** Opening Provided records block **

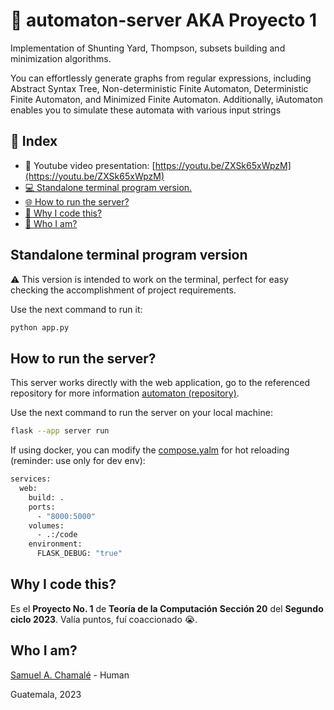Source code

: # 🚀 automaton-server AKA Proyecto 1

Implementation of Shunting Yard, Thompson, subsets building and minimization algorithms.


You can effortlessly generate graphs from regular expressions, including Abstract Syntax Tree, Non-deterministic Finite Automaton, Deterministic Finite Automaton, and Minimized Finite Automaton. Additionally, iAutomaton enables you to simulate these automata with various input strings


## 📑 Index

- 🎥 Youtube video presentation: [https://youtu.be/ZXSk65xWpzM](https://youtu.be/ZXSk65xWpzM)
- [💻 Standalone terminal program version.](#standalone-terminal-program-version)
- [🌐 How to run the server?](#how-to-run-the-server)
- [🤔 Why I code this?](#why-i-code-this)
- [🧐 Who I am?](#who-i-am)

## Standalone terminal program version

⚠️ This version is intended to work on the terminal,  perfect for easy checking the accomplishment of project requirements.

Use the next command to run it:

```bash
python app.py
```

## How to run the server?

This server works directly with the web application, go to the referenced repository for more information [automaton (repository)](https://github.com/chamale-rac/automaton).

Use the next command to run the server on your local machine:

```bash
flask --app server run
```

If using docker, you can modify the [compose.yalm](./compose.yaml) for hot reloading (reminder: use only for dev env):

```bash
services:
  web:
    build: .
    ports:
      - "8000:5000"
    volumes:
      - .:/code
    environment:
      FLASK_DEBUG: "true"
```

## Why I code this?

Es el **Proyecto No. 1** de **Teoría de la Computación** **Sección 20** del **Segundo ciclo 2023**. Valía puntos, fuí coaccionado 😭.

## Who I am?

[Samuel A. Chamalé](https://github.com/chamale-rac) - Human

Guatemala, 2023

** Closing Provided records block **

From the first line above down to the line with "## How to run the server?", reproduce every line and no others, omitting pictures.

## Result for this task
Source code

: # 🚀 automaton-server AKA Proyecto 1

Implementation of Shunting Yard, Thompson, subsets building and minimization algorithms.


You can effortlessly generate graphs from regular expressions, including Abstract Syntax Tree, Non-deterministic Finite Automaton, Deterministic Finite Automaton, and Minimized Finite Automaton. Additionally, iAutomaton enables you to simulate these automata with various input strings


## 📑 Index

- 🎥 Youtube video presentation: [https://youtu.be/ZXSk65xWpzM](https://youtu.be/ZXSk65xWpzM)
- [💻 Standalone terminal program version.](#standalone-terminal-program-version)
- [🌐 How to run the server?](#how-to-run-the-server)
- [🤔 Why I code this?](#why-i-code-this)
- [🧐 Who I am?](#who-i-am)

## Standalone terminal program version

⚠️ This version is intended to work on the terminal,  perfect for easy checking the accomplishment of project requirements.

Use the next command to run it:

```bash
python app.py
```

## How to run the server?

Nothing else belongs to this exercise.